(Data records)
------------------------------------------------------------------------

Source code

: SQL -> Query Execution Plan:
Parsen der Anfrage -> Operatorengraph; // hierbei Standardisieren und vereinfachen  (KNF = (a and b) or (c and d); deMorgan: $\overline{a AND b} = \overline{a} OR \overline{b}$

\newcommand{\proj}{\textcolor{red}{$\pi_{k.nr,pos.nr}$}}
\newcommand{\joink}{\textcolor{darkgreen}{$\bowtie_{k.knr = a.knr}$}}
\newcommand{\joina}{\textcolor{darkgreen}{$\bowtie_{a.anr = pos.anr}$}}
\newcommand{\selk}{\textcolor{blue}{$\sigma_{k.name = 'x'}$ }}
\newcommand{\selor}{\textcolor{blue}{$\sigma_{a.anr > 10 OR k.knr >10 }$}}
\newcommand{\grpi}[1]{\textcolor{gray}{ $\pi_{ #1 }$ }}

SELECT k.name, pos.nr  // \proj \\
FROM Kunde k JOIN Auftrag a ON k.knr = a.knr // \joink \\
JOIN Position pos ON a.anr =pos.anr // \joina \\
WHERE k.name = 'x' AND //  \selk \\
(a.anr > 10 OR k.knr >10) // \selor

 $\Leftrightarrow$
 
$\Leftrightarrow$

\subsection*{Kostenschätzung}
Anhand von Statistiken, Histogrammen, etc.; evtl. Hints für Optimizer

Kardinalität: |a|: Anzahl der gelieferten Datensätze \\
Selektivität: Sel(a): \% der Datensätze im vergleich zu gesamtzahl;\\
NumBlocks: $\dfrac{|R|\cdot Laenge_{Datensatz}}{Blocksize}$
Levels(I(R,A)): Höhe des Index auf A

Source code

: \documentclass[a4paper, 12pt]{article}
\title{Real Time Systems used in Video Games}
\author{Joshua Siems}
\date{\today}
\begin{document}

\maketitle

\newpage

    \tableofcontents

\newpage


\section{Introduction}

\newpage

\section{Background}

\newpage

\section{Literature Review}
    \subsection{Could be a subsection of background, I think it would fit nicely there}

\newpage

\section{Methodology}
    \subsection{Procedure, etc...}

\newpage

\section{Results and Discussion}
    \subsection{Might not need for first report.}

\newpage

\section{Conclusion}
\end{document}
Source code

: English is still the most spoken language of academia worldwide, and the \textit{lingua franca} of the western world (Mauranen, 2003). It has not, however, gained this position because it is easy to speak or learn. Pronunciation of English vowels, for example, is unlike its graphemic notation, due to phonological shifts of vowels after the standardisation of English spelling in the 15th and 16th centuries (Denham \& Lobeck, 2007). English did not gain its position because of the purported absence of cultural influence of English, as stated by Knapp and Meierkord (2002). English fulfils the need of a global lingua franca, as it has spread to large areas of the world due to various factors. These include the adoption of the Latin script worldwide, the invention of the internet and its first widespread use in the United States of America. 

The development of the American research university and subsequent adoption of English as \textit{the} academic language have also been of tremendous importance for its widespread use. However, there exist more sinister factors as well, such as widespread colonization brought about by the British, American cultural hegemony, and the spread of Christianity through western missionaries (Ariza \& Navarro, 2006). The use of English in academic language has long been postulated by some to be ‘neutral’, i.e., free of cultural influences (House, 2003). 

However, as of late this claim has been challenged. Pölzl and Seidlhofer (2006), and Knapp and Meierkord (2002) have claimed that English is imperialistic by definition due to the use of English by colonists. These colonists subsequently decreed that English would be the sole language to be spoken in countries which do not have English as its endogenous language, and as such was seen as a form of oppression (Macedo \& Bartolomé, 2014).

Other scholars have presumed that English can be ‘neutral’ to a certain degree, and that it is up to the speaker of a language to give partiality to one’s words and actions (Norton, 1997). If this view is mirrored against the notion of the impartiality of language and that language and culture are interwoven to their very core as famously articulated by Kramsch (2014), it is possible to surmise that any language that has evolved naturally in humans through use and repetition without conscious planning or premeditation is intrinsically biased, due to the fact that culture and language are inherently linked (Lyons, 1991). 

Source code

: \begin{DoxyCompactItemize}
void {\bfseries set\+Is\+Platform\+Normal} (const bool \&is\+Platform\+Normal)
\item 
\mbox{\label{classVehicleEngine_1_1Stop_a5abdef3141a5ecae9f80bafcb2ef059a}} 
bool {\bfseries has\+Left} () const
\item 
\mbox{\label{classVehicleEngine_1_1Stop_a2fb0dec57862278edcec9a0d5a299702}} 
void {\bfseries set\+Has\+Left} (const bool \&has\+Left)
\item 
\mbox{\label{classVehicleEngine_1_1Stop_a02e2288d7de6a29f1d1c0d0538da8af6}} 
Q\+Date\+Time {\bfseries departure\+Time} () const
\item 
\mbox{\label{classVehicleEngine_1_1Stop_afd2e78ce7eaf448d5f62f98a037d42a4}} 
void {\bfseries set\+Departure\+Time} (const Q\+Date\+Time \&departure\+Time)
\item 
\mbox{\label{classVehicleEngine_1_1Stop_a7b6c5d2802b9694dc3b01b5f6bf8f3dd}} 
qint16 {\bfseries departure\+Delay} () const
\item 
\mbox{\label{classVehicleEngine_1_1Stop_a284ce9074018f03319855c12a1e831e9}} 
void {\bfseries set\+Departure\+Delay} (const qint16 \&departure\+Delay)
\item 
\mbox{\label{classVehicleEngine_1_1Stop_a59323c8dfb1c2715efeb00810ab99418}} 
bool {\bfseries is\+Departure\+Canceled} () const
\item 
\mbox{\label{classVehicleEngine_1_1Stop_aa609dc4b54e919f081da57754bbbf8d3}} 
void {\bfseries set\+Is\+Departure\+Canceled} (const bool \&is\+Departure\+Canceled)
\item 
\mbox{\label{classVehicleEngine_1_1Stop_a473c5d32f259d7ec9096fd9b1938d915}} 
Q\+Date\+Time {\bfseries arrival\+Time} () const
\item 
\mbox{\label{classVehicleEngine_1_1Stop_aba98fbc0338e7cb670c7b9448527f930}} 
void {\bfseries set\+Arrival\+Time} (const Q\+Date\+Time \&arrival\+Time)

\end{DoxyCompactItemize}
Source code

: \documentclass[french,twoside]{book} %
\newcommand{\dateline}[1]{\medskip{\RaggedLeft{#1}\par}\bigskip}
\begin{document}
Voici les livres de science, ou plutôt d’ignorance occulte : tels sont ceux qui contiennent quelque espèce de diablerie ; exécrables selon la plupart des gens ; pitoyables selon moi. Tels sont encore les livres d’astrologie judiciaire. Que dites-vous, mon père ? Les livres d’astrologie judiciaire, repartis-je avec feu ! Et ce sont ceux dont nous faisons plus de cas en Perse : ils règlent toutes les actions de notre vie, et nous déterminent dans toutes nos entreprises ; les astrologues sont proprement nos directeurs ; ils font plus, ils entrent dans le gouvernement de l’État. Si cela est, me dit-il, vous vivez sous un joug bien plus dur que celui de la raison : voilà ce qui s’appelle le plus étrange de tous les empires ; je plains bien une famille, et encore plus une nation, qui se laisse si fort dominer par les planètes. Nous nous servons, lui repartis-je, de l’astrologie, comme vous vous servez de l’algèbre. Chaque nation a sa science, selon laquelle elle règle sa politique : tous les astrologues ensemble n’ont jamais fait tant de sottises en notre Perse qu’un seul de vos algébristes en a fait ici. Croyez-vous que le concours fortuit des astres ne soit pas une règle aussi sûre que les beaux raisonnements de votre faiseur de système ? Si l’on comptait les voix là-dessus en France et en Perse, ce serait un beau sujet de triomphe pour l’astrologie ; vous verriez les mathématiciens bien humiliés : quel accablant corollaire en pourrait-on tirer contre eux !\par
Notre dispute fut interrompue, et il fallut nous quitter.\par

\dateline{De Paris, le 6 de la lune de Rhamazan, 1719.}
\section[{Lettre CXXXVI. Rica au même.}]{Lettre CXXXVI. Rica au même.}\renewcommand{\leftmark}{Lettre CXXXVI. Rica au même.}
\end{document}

------------------------------------------------------------------------

Every record shown above should be set down again exactly.

_Answer box:_
Source code

: SQL -> Query Execution Plan:
Parsen der Anfrage -> Operatorengraph; // hierbei Standardisieren und vereinfachen  (KNF = (a and b) or (c and d); deMorgan: $\overline{a AND b} = \overline{a} OR \overline{b}$

\newcommand{\proj}{\textcolor{red}{$\pi_{k.nr,pos.nr}$}}
\newcommand{\joink}{\textcolor{darkgreen}{$\bowtie_{k.knr = a.knr}$}}
\newcommand{\joina}{\textcolor{darkgreen}{$\bowtie_{a.anr = pos.anr}$}}
\newcommand{\selk}{\textcolor{blue}{$\sigma_{k.name = 'x'}$ }}
\newcommand{\selor}{\textcolor{blue}{$\sigma_{a.anr > 10 OR k.knr >10 }$}}
\newcommand{\grpi}[1]{\textcolor{gray}{ $\pi_{ #1 }$ }}

SELECT k.name, pos.nr  // \proj \\
FROM Kunde k JOIN Auftrag a ON k.knr = a.knr // \joink \\
JOIN Position pos ON a.anr =pos.anr // \joina \\
WHERE k.name = 'x' AND //  \selk \\
(a.anr > 10 OR k.knr >10) // \selor

 $\Leftrightarrow$
 
$\Leftrightarrow$

\subsection*{Kostenschätzung}
Anhand von Statistiken, Histogrammen, etc.; evtl. Hints für Optimizer

Kardinalität: |a|: Anzahl der gelieferten Datensätze \\
Selektivität: Sel(a): \% der Datensätze im vergleich zu gesamtzahl;\\
NumBlocks: $\dfrac{|R|\cdot Laenge_{Datensatz}}{Blocksize}$
Levels(I(R,A)): Höhe des Index auf A

Source code

: \documentclass[a4paper, 12pt]{article}
\title{Real Time Systems used in Video Games}
\author{Joshua Siems}
\date{\today}
\begin{document}

\maketitle

\newpage

    \tableofcontents

\newpage


\section{Introduction}

\newpage

\section{Background}

\newpage

\section{Literature Review}
    \subsection{Could be a subsection of background, I think it would fit nicely there}

\newpage

\section{Methodology}
    \subsection{Procedure, etc...}

\newpage

\section{Results and Discussion}
    \subsection{Might not need for first report.}

\newpage

\section{Conclusion}
\end{document}
Source code

: English is still the most spoken language of academia worldwide, and the \textit{lingua franca} of the western world (Mauranen, 2003). It has not, however, gained this position because it is easy to speak or learn. Pronunciation of English vowels, for example, is unlike its graphemic notation, due to phonological shifts of vowels after the standardisation of English spelling in the 15th and 16th centuries (Denham \& Lobeck, 2007). English did not gain its position because of the purported absence of cultural influence of English, as stated by Knapp and Meierkord (2002). English fulfils the need of a global lingua franca, as it has spread to large areas of the world due to various factors. These include the adoption of the Latin script worldwide, the invention of the internet and its first widespread use in the United States of America. 

The development of the American research university and subsequent adoption of English as \textit{the} academic language have also been of tremendous importance for its widespread use. However, there exist more sinister factors as well, such as widespread colonization brought about by the British, American cultural hegemony, and the spread of Christianity through western missionaries (Ariza \& Navarro, 2006). The use of English in academic language has long been postulated by some to be ‘neutral’, i.e., free of cultural influences (House, 2003). 

However, as of late this claim has been challenged. Pölzl and Seidlhofer (2006), and Knapp and Meierkord (2002) have claimed that English is imperialistic by definition due to the use of English by colonists. These colonists subsequently decreed that English would be the sole language to be spoken in countries which do not have English as its endogenous language, and as such was seen as a form of oppression (Macedo \& Bartolomé, 2014).

Other scholars have presumed that English can be ‘neutral’ to a certain degree, and that it is up to the speaker of a language to give partiality to one’s words and actions (Norton, 1997). If this view is mirrored against the notion of the impartiality of language and that language and culture are interwoven to their very core as famously articulated by Kramsch (2014), it is possible to surmise that any language that has evolved naturally in humans through use and repetition without conscious planning or premeditation is intrinsically biased, due to the fact that culture and language are inherently linked (Lyons, 1991). 

Source code

: \begin{DoxyCompactItemize}
void {\bfseries set\+Is\+Platform\+Normal} (const bool \&is\+Platform\+Normal)
\item 
\mbox{\label{classVehicleEngine_1_1Stop_a5abdef3141a5ecae9f80bafcb2ef059a}} 
bool {\bfseries has\+Left} () const
\item 
\mbox{\label{classVehicleEngine_1_1Stop_a2fb0dec57862278edcec9a0d5a299702}} 
void {\bfseries set\+Has\+Left} (const bool \&has\+Left)
\item 
\mbox{\label{classVehicleEngine_1_1Stop_a02e2288d7de6a29f1d1c0d0538da8af6}} 
Q\+Date\+Time {\bfseries departure\+Time} () const
\item 
\mbox{\label{classVehicleEngine_1_1Stop_afd2e78ce7eaf448d5f62f98a037d42a4}} 
void {\bfseries set\+Departure\+Time} (const Q\+Date\+Time \&departure\+Time)
\item 
\mbox{\label{classVehicleEngine_1_1Stop_a7b6c5d2802b9694dc3b01b5f6bf8f3dd}} 
qint16 {\bfseries departure\+Delay} () const
\item 
\mbox{\label{classVehicleEngine_1_1Stop_a284ce9074018f03319855c12a1e831e9}} 
void {\bfseries set\+Departure\+Delay} (const qint16 \&departure\+Delay)
\item 
\mbox{\label{classVehicleEngine_1_1Stop_a59323c8dfb1c2715efeb00810ab99418}} 
bool {\bfseries is\+Departure\+Canceled} () const
\item 
\mbox{\label{classVehicleEngine_1_1Stop_aa609dc4b54e919f081da57754bbbf8d3}} 
void {\bfseries set\+Is\+Departure\+Canceled} (const bool \&is\+Departure\+Canceled)
\item 
\mbox{\label{classVehicleEngine_1_1Stop_a473c5d32f259d7ec9096fd9b1938d915}} 
Q\+Date\+Time {\bfseries arrival\+Time} () const
\item 
\mbox{\label{classVehicleEngine_1_1Stop_aba98fbc0338e7cb670c7b9448527f930}} 
void {\bfseries set\+Arrival\+Time} (const Q\+Date\+Time \&arrival\+Time)

\end{DoxyCompactItemize}
Source code

: \documentclass[french,twoside]{book} %
\newcommand{\dateline}[1]{\medskip{\RaggedLeft{#1}\par}\bigskip}
\begin{document}
Voici les livres de science, ou plutôt d’ignorance occulte : tels sont ceux qui contiennent quelque espèce de diablerie ; exécrables selon la plupart des gens ; pitoyables selon moi. Tels sont encore les livres d’astrologie judiciaire. Que dites-vous, mon père ? Les livres d’astrologie judiciaire, repartis-je avec feu ! Et ce sont ceux dont nous faisons plus de cas en Perse : ils règlent toutes les actions de notre vie, et nous déterminent dans toutes nos entreprises ; les astrologues sont proprement nos directeurs ; ils font plus, ils entrent dans le gouvernement de l’État. Si cela est, me dit-il, vous vivez sous un joug bien plus dur que celui de la raison : voilà ce qui s’appelle le plus étrange de tous les empires ; je plains bien une famille, et encore plus une nation, qui se laisse si fort dominer par les planètes. Nous nous servons, lui repartis-je, de l’astrologie, comme vous vous servez de l’algèbre. Chaque nation a sa science, selon laquelle elle règle sa politique : tous les astrologues ensemble n’ont jamais fait tant de sottises en notre Perse qu’un seul de vos algébristes en a fait ici. Croyez-vous que le concours fortuit des astres ne soit pas une règle aussi sûre que les beaux raisonnements de votre faiseur de système ? Si l’on comptait les voix là-dessus en France et en Perse, ce serait un beau sujet de triomphe pour l’astrologie ; vous verriez les mathématiciens bien humiliés : quel accablant corollaire en pourrait-on tirer contre eux !\par
Notre dispute fut interrompue, et il fallut nous quitter.\par

\dateline{De Paris, le 6 de la lune de Rhamazan, 1719.}
\section[{Lettre CXXXVI. Rica au même.}]{Lettre CXXXVI. Rica au même.}\renewcommand{\leftmark}{Lettre CXXXVI. Rica au même.}
\end{document}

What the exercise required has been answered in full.